Reality: “Okay. Might we consider that maybe you had some excellent reasons to be angry and stubborn, so this is not the cause, but the result? And even insofar as it could be true, could we also consider that possibly that is what saved your life and kept you from choosing suicide or drugs to deal with the aftermath, which is what most people in similar situations end up doing?”
Me: “Isn’t that a kind of low bar? I didn’t kill myself or do drugs. Yay, me? It feels like something more should be required for success.”
Reality- “No. No. No. Given your life history, survival is a success. It’s not a low bar. In fact, the majority of people who grow up with similar experiences don’t manage that bar at all and their coping mechanisms kill them.”
Me, again, because the self-blame is a hamster wheel: “Okay. But I mean, I was a really, really stubborn and uncooperative child. I am sure it was hard.”
Reality: “Parenting is always hard. But most parents don’t do that stuff. And also, however angry and stubborn you were, you understand we are speaking of a 2 year old being thrown across the room and slammed up against the wall by an adult who weighs ten times more than she did, is about 3 times taller, and who had a moral obligation to nurture said 2 year old.
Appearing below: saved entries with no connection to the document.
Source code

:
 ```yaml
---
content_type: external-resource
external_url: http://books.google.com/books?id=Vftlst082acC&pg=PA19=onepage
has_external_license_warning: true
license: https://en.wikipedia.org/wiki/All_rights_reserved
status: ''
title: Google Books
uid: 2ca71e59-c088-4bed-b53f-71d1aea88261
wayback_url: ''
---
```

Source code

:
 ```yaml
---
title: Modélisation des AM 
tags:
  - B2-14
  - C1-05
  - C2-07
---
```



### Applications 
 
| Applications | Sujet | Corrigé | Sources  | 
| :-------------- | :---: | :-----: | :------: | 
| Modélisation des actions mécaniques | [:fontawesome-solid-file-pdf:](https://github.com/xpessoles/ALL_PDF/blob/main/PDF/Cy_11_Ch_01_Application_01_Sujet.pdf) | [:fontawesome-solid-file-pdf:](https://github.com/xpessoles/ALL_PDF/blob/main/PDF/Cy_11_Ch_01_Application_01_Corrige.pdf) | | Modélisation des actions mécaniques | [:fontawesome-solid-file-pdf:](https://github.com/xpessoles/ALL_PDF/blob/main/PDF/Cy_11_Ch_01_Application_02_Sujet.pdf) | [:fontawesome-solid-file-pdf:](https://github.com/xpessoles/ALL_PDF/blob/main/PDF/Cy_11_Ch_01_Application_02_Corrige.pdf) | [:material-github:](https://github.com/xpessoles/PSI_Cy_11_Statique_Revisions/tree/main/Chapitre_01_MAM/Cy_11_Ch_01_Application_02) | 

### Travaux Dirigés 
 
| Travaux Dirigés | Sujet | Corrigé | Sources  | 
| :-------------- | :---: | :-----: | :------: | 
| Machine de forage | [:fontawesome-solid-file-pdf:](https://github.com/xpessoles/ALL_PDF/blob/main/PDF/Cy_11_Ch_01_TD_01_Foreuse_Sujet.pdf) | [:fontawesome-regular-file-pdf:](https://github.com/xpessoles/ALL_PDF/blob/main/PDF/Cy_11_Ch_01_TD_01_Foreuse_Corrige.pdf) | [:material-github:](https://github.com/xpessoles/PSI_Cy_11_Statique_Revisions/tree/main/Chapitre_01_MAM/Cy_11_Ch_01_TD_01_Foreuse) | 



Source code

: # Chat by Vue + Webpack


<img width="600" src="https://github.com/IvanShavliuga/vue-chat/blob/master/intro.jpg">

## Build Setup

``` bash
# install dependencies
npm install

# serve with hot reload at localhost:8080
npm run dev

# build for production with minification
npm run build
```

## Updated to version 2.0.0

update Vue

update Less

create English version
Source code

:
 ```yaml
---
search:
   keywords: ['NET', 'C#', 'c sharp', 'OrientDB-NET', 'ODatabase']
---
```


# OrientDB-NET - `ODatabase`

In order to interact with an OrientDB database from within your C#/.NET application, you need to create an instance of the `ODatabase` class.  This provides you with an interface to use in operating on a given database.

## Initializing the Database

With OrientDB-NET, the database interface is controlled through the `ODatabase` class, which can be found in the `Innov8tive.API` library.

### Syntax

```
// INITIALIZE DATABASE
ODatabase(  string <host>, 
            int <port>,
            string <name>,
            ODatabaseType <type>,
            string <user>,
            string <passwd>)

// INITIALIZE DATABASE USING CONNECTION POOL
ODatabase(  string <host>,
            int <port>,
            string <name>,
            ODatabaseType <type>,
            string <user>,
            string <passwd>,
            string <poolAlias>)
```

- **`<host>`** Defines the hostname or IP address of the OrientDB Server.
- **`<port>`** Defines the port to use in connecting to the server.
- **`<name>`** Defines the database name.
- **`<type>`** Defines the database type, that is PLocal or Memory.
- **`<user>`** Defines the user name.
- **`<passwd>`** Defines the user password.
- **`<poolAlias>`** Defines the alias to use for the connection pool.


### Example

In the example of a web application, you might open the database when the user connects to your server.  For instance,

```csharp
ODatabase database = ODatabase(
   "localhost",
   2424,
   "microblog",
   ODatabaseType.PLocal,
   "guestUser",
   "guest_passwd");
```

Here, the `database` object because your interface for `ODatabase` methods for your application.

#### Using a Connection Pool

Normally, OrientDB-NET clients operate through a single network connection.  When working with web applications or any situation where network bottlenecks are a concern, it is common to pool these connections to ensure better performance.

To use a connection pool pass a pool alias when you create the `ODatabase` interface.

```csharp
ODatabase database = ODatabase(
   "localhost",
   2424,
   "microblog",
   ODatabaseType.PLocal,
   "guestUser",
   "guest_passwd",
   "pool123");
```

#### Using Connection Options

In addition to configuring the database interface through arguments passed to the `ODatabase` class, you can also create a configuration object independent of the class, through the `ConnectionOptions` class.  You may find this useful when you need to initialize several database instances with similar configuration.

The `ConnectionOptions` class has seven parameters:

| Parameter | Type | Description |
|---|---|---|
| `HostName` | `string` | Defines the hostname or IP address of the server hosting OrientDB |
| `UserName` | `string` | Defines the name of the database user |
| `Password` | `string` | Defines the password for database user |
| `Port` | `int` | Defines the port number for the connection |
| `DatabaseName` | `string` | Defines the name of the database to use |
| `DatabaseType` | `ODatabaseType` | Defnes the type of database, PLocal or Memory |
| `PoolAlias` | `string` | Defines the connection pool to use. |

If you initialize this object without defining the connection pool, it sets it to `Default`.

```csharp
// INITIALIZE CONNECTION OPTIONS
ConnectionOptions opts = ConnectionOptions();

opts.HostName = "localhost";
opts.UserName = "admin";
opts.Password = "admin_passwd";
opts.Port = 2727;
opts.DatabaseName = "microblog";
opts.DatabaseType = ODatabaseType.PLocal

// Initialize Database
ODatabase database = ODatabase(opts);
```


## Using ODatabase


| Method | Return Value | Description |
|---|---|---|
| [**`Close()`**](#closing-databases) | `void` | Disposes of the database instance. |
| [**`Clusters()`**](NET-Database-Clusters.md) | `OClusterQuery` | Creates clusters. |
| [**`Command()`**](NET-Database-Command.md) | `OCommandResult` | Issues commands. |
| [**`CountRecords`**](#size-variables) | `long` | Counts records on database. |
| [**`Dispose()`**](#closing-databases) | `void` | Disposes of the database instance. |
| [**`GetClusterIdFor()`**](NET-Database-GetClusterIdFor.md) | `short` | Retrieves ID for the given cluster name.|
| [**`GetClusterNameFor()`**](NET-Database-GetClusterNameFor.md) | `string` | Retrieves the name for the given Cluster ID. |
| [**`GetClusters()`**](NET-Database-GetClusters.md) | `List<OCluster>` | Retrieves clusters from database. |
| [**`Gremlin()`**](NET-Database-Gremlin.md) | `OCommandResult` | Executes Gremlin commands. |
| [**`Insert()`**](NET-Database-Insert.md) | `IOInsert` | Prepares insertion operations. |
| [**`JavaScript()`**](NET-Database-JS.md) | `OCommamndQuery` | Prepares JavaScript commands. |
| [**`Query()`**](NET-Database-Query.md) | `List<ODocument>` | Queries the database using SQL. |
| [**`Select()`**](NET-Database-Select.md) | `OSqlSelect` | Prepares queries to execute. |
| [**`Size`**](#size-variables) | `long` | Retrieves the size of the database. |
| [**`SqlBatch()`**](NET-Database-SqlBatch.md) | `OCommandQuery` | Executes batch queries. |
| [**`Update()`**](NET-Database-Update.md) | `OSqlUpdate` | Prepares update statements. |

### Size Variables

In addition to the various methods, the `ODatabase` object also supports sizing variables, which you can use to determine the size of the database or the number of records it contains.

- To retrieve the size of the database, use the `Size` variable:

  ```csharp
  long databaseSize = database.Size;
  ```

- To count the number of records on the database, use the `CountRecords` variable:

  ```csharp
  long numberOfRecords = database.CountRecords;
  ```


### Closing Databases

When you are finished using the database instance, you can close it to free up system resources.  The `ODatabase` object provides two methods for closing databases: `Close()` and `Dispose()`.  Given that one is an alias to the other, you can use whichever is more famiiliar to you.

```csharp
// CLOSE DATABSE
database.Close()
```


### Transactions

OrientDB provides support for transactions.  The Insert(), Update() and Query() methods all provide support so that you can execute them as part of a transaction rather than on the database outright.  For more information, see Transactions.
What level of horrible behaviour from a toddler would you consider justifies picking the kid up and throwing them against the wall? Or beating their dog with a belt in front of them to punish the child for something the child did? or …”*
Me: “Ummm. I guess I can’t think of any.”
Reality: “You *guess?* You see how deep this conditioning goes?”
Me: “I know, I know. It’s just… I know I was really difficult.”
Reality: “We’re talking about things that happened when you were 2 and younger. Some of them preschool. Do you think any toddler or preschooler you know is in a position to assess their own personalities? No. So who told you that you were so difficult? Might that person have had a vested interest somehow in making this about you being unusually difficult?”
Me, honestly quite stunned by this insight: “Ohhhh. I guess you’re right.”
Reality: Of course I’m right. That’s the thing about reality.
*(that’s all the revelations we can handle today)
So, anyway. Things are much better. EMDR therapy is wonderful. I am not going to guilt trip myself for being in survival mode but I don’t need to stay there now. I am working on “I can accept it when good things happen to me”.
Need to read more about PTSD stuff? Try these:
Knitting and crochet as therapy: http://thecommonroomblog.com/2016/08/crochet-therapy-and-projects.html
I don’t write these posts as an exercise in self-justification or pity parties, nor to air the family’s dirty laundry. I write them because I did not know I had PTSD until I was in my fifties, even though in retrospect, it’s completely obvious. I want to help others who might be in the same situation. One of the biggest blessings in my life came this past spring when I happened to meet several real life readers of the blog and two or three different women told me that they had learned they had PTSD and had sought help because of what they read here.